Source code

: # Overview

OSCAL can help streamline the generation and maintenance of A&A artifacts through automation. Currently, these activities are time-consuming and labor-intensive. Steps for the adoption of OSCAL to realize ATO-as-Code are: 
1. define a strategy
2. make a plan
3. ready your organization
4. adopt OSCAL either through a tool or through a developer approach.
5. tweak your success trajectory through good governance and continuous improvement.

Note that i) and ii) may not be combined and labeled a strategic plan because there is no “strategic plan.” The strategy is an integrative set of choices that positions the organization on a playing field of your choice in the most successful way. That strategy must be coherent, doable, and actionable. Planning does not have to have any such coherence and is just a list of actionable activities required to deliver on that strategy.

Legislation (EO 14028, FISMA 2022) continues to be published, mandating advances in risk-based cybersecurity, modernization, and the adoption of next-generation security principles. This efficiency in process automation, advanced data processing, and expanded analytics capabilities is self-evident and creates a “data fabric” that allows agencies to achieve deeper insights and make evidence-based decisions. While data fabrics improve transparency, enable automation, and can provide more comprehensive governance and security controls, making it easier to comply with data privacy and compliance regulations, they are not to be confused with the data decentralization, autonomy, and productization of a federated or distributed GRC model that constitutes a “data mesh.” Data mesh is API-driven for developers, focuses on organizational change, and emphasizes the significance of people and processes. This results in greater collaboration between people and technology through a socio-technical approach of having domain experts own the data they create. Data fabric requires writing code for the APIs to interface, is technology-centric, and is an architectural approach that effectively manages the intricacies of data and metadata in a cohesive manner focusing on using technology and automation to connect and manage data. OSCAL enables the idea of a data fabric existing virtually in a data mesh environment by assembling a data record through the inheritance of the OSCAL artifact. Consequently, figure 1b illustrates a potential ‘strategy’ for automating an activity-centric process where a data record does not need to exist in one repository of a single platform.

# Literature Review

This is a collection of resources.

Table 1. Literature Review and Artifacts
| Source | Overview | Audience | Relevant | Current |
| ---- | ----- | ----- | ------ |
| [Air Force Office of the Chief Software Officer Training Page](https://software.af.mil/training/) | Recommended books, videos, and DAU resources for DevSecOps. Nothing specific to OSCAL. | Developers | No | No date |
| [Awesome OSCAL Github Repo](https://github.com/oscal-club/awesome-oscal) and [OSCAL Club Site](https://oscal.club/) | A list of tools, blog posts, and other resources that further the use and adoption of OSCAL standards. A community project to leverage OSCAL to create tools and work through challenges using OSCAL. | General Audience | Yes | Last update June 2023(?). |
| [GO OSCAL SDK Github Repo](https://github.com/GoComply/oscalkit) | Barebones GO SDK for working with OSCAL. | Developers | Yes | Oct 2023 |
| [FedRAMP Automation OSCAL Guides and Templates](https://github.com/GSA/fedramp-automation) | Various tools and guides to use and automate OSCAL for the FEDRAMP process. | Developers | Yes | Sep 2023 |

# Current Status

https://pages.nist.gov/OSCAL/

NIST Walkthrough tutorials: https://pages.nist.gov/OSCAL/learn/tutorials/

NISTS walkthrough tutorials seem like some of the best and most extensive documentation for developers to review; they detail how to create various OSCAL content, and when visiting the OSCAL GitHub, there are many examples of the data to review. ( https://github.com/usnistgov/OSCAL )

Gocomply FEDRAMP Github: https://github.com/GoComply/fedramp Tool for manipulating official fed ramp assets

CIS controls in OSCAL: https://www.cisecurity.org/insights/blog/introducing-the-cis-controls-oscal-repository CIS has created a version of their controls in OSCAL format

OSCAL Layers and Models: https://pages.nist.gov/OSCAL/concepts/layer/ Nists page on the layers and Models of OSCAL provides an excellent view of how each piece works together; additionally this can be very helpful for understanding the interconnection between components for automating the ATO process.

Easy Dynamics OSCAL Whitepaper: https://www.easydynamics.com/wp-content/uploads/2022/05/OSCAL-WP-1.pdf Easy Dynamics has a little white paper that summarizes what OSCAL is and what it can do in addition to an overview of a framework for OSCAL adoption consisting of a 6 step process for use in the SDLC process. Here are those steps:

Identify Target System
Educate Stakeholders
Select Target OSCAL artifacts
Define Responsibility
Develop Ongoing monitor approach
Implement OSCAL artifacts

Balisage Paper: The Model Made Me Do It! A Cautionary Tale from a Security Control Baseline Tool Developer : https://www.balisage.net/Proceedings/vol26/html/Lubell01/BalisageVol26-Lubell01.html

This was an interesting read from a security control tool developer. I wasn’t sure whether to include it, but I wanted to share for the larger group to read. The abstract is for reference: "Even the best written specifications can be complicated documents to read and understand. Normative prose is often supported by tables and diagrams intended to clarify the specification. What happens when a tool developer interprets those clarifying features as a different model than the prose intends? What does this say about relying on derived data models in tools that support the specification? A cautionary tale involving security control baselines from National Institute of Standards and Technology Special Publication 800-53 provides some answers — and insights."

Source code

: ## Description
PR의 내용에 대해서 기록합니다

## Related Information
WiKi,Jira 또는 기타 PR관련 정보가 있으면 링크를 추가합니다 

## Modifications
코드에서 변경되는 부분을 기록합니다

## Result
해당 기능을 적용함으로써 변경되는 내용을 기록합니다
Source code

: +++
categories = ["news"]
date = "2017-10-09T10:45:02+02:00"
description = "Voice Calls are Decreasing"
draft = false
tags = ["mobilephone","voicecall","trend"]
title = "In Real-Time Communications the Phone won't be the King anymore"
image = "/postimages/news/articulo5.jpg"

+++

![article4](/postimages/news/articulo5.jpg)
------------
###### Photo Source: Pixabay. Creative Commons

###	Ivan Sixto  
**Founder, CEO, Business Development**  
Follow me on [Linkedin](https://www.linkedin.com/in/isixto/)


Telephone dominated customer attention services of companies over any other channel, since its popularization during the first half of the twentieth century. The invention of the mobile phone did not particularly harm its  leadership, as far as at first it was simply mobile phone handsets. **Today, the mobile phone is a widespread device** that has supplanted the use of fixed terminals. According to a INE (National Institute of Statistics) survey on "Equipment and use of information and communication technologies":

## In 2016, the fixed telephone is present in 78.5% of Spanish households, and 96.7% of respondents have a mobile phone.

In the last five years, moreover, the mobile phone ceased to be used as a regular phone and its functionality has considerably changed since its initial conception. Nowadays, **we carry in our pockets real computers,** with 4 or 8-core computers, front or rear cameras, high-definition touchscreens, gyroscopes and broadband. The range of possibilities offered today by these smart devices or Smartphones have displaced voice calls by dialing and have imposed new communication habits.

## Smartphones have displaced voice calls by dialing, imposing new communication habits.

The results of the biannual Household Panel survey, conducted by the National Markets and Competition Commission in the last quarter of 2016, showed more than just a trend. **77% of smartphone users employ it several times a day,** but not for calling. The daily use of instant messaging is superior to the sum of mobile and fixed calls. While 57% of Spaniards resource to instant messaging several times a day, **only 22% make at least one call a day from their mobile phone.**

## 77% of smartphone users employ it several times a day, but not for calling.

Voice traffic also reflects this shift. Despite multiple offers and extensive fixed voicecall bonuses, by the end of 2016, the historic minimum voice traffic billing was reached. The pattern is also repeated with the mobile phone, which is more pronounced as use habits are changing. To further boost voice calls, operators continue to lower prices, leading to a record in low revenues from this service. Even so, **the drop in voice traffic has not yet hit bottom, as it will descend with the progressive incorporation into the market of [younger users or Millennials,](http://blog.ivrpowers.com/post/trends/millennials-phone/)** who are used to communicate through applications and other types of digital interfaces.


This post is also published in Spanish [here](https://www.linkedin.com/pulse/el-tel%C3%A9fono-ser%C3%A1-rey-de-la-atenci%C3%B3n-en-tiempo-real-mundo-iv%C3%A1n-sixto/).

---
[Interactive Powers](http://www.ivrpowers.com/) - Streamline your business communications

Aim of the exercise: Quote the records above from their first line through the line containing "Note that i)", both ends included.

Task output:
Source code

: # Overview

OSCAL can help streamline the generation and maintenance of A&A artifacts through automation. Currently, these activities are time-consuming and labor-intensive. Steps for the adoption of OSCAL to realize ATO-as-Code are: 
1. define a strategy
2. make a plan
3. ready your organization
4. adopt OSCAL either through a tool or through a developer approach.
5. tweak your success trajectory through good governance and continuous improvement.

Note that i) and ii) may not be combined and labeled a strategic plan because there is no “strategic plan.” The strategy is an integrative set of choices that positions the organization on a playing field of your choice in the most successful way. That strategy must be coherent, doable, and actionable. Planning does not have to have any such coherence and is just a list of actionable activities required to deliver on that strategy.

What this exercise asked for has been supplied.